Stored dataset items

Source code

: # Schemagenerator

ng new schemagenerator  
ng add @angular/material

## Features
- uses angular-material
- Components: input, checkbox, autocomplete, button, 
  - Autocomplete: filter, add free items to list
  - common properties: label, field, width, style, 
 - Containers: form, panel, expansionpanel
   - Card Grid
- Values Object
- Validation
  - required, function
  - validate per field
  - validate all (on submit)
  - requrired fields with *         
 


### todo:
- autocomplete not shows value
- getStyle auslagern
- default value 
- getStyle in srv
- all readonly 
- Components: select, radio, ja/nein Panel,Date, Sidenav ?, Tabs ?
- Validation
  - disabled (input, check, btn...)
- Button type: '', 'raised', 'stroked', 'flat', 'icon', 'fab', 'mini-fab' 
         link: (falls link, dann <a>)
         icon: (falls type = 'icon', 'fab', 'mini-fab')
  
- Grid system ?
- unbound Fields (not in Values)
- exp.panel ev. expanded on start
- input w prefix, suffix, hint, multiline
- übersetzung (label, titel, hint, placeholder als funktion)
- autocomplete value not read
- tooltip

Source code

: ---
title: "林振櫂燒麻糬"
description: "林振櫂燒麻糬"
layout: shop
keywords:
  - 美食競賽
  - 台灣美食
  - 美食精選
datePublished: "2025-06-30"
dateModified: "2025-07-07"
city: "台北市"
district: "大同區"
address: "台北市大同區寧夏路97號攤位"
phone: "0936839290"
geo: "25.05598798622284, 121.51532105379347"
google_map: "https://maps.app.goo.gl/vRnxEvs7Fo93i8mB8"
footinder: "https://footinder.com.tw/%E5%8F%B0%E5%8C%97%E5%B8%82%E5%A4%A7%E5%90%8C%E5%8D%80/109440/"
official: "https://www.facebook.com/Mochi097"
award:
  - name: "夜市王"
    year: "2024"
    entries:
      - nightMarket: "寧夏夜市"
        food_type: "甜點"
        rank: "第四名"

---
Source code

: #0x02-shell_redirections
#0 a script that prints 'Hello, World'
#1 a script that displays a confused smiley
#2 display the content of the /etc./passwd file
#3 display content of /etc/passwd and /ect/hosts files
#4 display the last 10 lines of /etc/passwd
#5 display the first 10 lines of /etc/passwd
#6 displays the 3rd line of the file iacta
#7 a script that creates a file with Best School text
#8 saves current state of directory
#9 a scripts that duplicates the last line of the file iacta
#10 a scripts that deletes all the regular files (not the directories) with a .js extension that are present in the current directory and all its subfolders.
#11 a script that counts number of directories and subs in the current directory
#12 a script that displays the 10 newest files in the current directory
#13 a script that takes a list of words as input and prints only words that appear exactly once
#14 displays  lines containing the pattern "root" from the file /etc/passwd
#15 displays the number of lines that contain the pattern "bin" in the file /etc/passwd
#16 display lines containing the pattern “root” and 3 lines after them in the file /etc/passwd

**WHAT YOU WILL DO**. Print out every record, character for character.

**EXERCISE SOLUTION**.
Source code

: # Schemagenerator

ng new schemagenerator  
ng add @angular/material

## Features
- uses angular-material
- Components: input, checkbox, autocomplete, button, 
  - Autocomplete: filter, add free items to list
  - common properties: label, field, width, style, 
 - Containers: form, panel, expansionpanel
   - Card Grid
- Values Object
- Validation
  - required, function
  - validate per field
  - validate all (on submit)
  - requrired fields with *         
 


### todo:
- autocomplete not shows value
- getStyle auslagern
- default value 
- getStyle in srv
- all readonly 
- Components: select, radio, ja/nein Panel,Date, Sidenav ?, Tabs ?
- Validation
  - disabled (input, check, btn...)
- Button type: '', 'raised', 'stroked', 'flat', 'icon', 'fab', 'mini-fab' 
         link: (falls link, dann <a>)
         icon: (falls type = 'icon', 'fab', 'mini-fab')
  
- Grid system ?
- unbound Fields (not in Values)
- exp.panel ev. expanded on start
- input w prefix, suffix, hint, multiline
- übersetzung (label, titel, hint, placeholder als funktion)
- autocomplete value not read
- tooltip

Source code

: ---
title: "林振櫂燒麻糬"
description: "林振櫂燒麻糬"
layout: shop
keywords:
  - 美食競賽
  - 台灣美食
  - 美食精選
datePublished: "2025-06-30"
dateModified: "2025-07-07"
city: "台北市"
district: "大同區"
address: "台北市大同區寧夏路97號攤位"
phone: "0936839290"
geo: "25.05598798622284, 121.51532105379347"
google_map: "https://maps.app.goo.gl/vRnxEvs7Fo93i8mB8"
footinder: "https://footinder.com.tw/%E5%8F%B0%E5%8C%97%E5%B8%82%E5%A4%A7%E5%90%8C%E5%8D%80/109440/"
official: "https://www.facebook.com/Mochi097"
award:
  - name: "夜市王"
    year: "2024"
    entries:
      - nightMarket: "寧夏夜市"
        food_type: "甜點"
        rank: "第四名"

---
Source code

: #0x02-shell_redirections
#0 a script that prints 'Hello, World'
#1 a script that displays a confused smiley
#2 display the content of the /etc./passwd file
#3 display content of /etc/passwd and /ect/hosts files
#4 display the last 10 lines of /etc/passwd
#5 display the first 10 lines of /etc/passwd
#6 displays the 3rd line of the file iacta
#7 a script that creates a file with Best School text
#8 saves current state of directory
#9 a scripts that duplicates the last line of the file iacta
#10 a scripts that deletes all the regular files (not the directories) with a .js extension that are present in the current directory and all its subfolders.
#11 a script that counts number of directories and subs in the current directory
#12 a script that displays the 10 newest files in the current directory
#13 a script that takes a list of words as input and prints only words that appear exactly once
#14 displays  lines containing the pattern "root" from the file /etc/passwd
#15 displays the number of lines that contain the pattern "bin" in the file /etc/passwd
#16 display lines containing the pattern “root” and 3 lines after them in the file /etc/passwd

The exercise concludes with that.